Goldmarkt: EZB warnt vor systemischen Risiken – im Extremfall
Laut EZB könnten physische Engpässe bei Gold-Terminkontrakten Banken unter Druck setzen. Dabei handelt es sich um ein Extremszenario, da solche Terminkontrakte in der Regel gar nicht physisch erfüllt werden.

Eine Analyse der Europäischen Zentralbank (EZB) im Rahmen ihres halbjährlichen Finanzstabilitätsberichts warnt vor erheblichen Risiken für das globale Finanzsystem, die aus zunehmenden Spannungen am Gold-Derivatemarkt resultieren könnten. Insbesondere die gestiegene Nachfrage nach physisch zu erfüllenden Terminkontrakten habe unter Umständen das Potenzial, eine gefährliche Kettenreaktion auszulösen, so die EZB.

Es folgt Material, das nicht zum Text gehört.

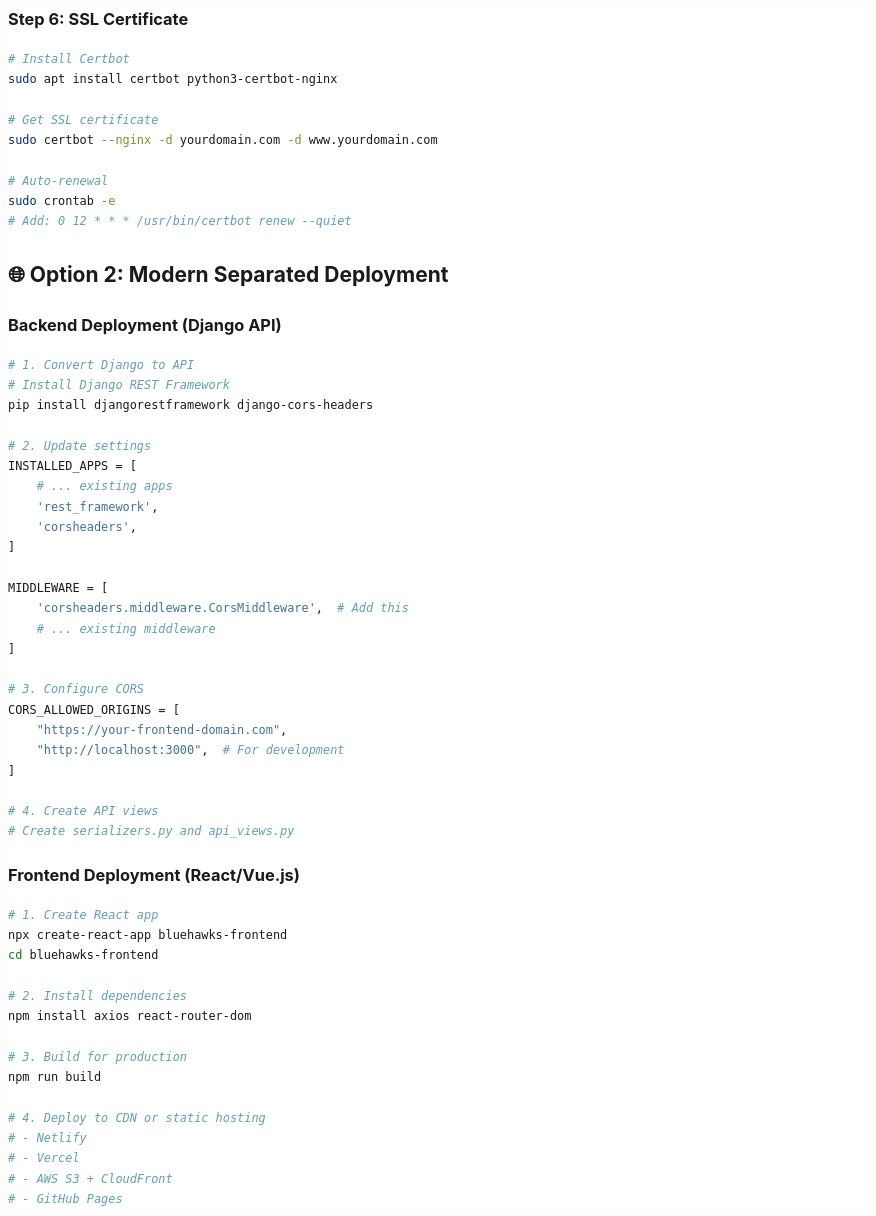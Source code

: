 ### **Step 6: SSL Certificate**

```bash
# Install Certbot
sudo apt install certbot python3-certbot-nginx

# Get SSL certificate
sudo certbot --nginx -d yourdomain.com -d www.yourdomain.com

# Auto-renewal
sudo crontab -e
# Add: 0 12 * * * /usr/bin/certbot renew --quiet
```

## 🌐 Option 2: Modern Separated Deployment

### **Backend Deployment (Django API)**

```bash
# 1. Convert Django to API
# Install Django REST Framework
pip install djangorestframework django-cors-headers

# 2. Update settings
INSTALLED_APPS = [
    # ... existing apps
    'rest_framework',
    'corsheaders',
]

MIDDLEWARE = [
    'corsheaders.middleware.CorsMiddleware',  # Add this
    # ... existing middleware
]

# 3. Configure CORS
CORS_ALLOWED_ORIGINS = [
    "https://your-frontend-domain.com",
    "http://localhost:3000",  # For development
]

# 4. Create API views
# Create serializers.py and api_views.py
```

### **Frontend Deployment (React/Vue.js)**

```bash
# 1. Create React app
npx create-react-app bluehawks-frontend
cd bluehawks-frontend

# 2. Install dependencies
npm install axios react-router-dom

# 3. Build for production
npm run build

# 4. Deploy to CDN or static hosting
# - Netlify
# - Vercel
# - AWS S3 + CloudFront
# - GitHub Pages
```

Hintergrund ist zwar die wachsende Rolle von Gold als sicherer Hafen in einem zunehmend unsicheren geopolitischen Umfeld. Im Kern geht es der EZB in ihrer Analyse jedoch um den außerbörslichen (OTC) Handel mit Gold-Derivaten, der in den letzten Quartalen deutlich gewachsen, zugleich aber wenig transparent ist. Als Indikator für die Entwicklung am gesamten Gold-Derivatemarkt zieht die EZB daher Daten der regulierten Terminbörse Comex heran. Dort erreichte die Zahl der zur Lieferung angemeldeten Kontrakte im Januar 2025 den höchsten Stand seit der Finanzkrise 2007. Die EZB weist in ihrem Bericht darauf hin, dass dieser Trend mit logistischen und finanziellen Risiken einhergeht, die insbesondere Banken mit ausgeprägtem Edelmetallgeschäft in Bedrängnis bringen könnten.
Banken mit physischen Goldbeständen sichern sich typischerweise gegen Preisverluste ab, indem sie Short-Positionen an der Terminbörse Comex eröffnen. Sie verpflichten sich damit, Gold zu einem festen Preis in der Zukunft zu liefern. Steigt der Goldpreis jedoch schneller und stärker als erwartet, geraten diese Institute unter Druck: Sie müssen entweder das Gold rechtzeitig bereitstellen oder die Kontrakte zu einem höheren Preis zurückkaufen – beides ist mit potenziell hohen Verlusten verbunden. Noch gravierender kann die Lage für Marktteilnehmer sein, die nicht über die notwendige physische Deckung verfügen. Wenn viele Banken in diese Situation geraten, kann ein sogenannter Short Squeeze entstehen. Da zahlreiche Marktteilnehmer gezwungen sind, Terminkontrakte zurückzukaufen, steigt der Preis noch schneller. Dies kann eine Preisspirale auslösen, die die Verluste zusätzlich verschärft. Die EZB warnt in diesem Zusammenhang vor möglichen Ansteckungseffekten, die das Vertrauen in das gesamte Finanzsystem gefährden könnten.
Grundsätzlich haben die Ausführungen im Finanzstabilitätsbericht der EZB zwar ihre Berechtigung. Es ist jedoch wichtig zu berücksichtigen, dass es sich hierbei um ein Extremszenario handelt. In der Praxis verkaufen Käufer ihre Kontrakte meist vor dem Lieferdatum weiter, während Verkäufer ihre Positionen durch Rückkäufe von Kontrakten neutralisieren. Die Abwicklung dieser Transaktionen erfolgt über die Clearingstelle der Börse, die als zentrale Gegenpartei fungiert und sicherstellt, dass alle Verpflichtungen unabhängig vom ursprünglichen Handelspartner erfüllt werden. Dadurch entfällt in der Regel die physische Lieferung – ein Mechanismus, der das Risiko eines Short Squeeze und entsprechender Ansteckungseffekte deutlich reduziert.